- BRIEF
Search the data for "badge". Return each matching line.

-- DATA SHOWN follows --

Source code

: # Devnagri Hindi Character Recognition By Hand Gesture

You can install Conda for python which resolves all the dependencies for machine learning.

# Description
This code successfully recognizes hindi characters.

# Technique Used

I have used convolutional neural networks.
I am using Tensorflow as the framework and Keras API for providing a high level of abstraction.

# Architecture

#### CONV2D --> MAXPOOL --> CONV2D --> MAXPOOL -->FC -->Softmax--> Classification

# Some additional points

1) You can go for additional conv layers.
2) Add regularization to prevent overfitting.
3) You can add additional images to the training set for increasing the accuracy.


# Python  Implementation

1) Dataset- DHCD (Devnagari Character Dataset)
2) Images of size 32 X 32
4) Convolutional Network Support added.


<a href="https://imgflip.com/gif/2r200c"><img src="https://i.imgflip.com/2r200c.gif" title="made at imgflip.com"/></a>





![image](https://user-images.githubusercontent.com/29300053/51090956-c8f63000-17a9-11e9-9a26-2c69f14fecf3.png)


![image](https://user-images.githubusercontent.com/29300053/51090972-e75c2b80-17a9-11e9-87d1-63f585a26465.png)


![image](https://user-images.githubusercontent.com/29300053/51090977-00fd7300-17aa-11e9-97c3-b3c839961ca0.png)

-- DATA SHOWN concluded --
-- DATA SHOWN follows --

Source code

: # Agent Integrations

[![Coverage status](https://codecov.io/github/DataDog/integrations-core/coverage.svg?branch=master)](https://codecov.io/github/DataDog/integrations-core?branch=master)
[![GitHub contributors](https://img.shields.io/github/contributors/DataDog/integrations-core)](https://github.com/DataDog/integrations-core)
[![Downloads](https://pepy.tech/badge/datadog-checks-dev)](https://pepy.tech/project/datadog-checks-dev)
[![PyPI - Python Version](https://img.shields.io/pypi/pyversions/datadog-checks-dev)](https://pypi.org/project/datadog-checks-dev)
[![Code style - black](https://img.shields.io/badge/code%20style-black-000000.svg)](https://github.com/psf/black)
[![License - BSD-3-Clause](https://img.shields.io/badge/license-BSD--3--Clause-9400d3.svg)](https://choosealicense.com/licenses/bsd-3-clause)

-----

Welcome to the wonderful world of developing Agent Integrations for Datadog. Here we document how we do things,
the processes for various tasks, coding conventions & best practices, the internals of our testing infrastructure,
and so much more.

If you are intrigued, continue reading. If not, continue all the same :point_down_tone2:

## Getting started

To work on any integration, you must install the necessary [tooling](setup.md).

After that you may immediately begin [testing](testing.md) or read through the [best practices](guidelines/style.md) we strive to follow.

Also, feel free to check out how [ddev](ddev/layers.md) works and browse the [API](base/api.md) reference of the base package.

-- DATA SHOWN concluded --

- EXPECTED ANSWER
[![Downloads](https://pepy.tech/badge/datadog-checks-dev)](https://pepy.tech/project/datadog-checks-dev)
[![Code style - black](https://img.shields.io/badge/code%20style-black-000000.svg)](https://github.com/psf/black)
[![License - BSD-3-Clause](https://img.shields.io/badge/license-BSD--3--Clause-9400d3.svg)](https://choosealicense.com/licenses/bsd-3-clause)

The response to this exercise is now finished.